READ MORE: Campaigners push for national investment bank to advance green and equalities agenda

Sturgeon noted that despite Scotland having almost closed the productivity gap with the rest of the UK, the nation still lags behind many of its European neighbours.

Recognising that economic growth has been “lower than we would want it be” in recent years, Sturgeon characterised the SNIB as a potential engine for economic growth, arguing: “It (the plan) sets out both a clear vision of what a national investment bank can achieve, and a grasp of the practical steps necessary.”

Dismissing any impression that the discussion was still purely theoretical, Sturgeon confirmed: “The Scottish Government will now proceed to establish a Scottish National Investment Bank. I think the time for debating has passed.

Sturgeon went on to confirm that the Scottish Government had accepted the following recommendations from the implementation plan: that the SNIB be publicly-owned, independently operated, mission driven, focused on those types of investment not already provided by the market, and should address Scottish economic priorities in an inclusive manner.

A formal, more detailed response from the Scottish Government to the recommendations will come in May. The bank should be operating “in shadow form” by 2019, pending the passage of the necessary legislation.

READ MORE: Common Weal congratulates Scottish Government on plans for a Scottish National Investment Bank, but say “devil will be in the detail”

Sturgeon ended by reiterating her focus on the overall vision for the SNIB, saying she believed that Scotland has the potential to be a country, “as we were generations ago,” that designs and develops technologies and innovations which change the world.

 “If we get it right,” said Sturgeon, “then this has the potential to be truly transformative.”

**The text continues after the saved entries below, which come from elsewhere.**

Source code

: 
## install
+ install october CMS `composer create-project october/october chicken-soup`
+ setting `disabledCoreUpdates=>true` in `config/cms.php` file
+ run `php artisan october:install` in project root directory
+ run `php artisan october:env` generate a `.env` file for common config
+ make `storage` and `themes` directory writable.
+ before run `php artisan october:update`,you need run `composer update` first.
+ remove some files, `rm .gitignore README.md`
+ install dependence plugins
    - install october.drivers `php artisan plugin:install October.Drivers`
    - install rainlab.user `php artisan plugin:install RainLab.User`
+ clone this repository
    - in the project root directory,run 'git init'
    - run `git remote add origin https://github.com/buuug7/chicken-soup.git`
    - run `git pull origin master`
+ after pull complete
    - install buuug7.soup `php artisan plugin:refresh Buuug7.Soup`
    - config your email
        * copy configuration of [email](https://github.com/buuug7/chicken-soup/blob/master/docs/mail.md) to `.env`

Responding to the implementation plan’s publication, Professor Mariana Mazzucato, Director of the Institue of Innovation and Public Purpose at University College London, said: “Importantly, the bank will not just seek to simply correct market failures. It will help steer the path of innovation towards overcoming key challenges by creating and shaping new markets and catalysing activity that otherwise would not take place.”

Also commenting, Dr Craig Dalzell, Head of Research for the Common Weal think tank, which has long advocated for the establishment of a SNIB, told CommonSpace: “The Scottish National Investment Bank is one of the most ambitious projects undertaken by the Scottish Government since the beginning of devolution.

“This kind of project is one that, no matter what is proposed, could always be even bigger and better than it is but the foundation laid today is one with the potential to be transformative.

“Work now has to be done to ensure that the wider public stakeholder community can still influence or advise the mission of the bank and to ensure that it rises from that foundation to reach its potential.”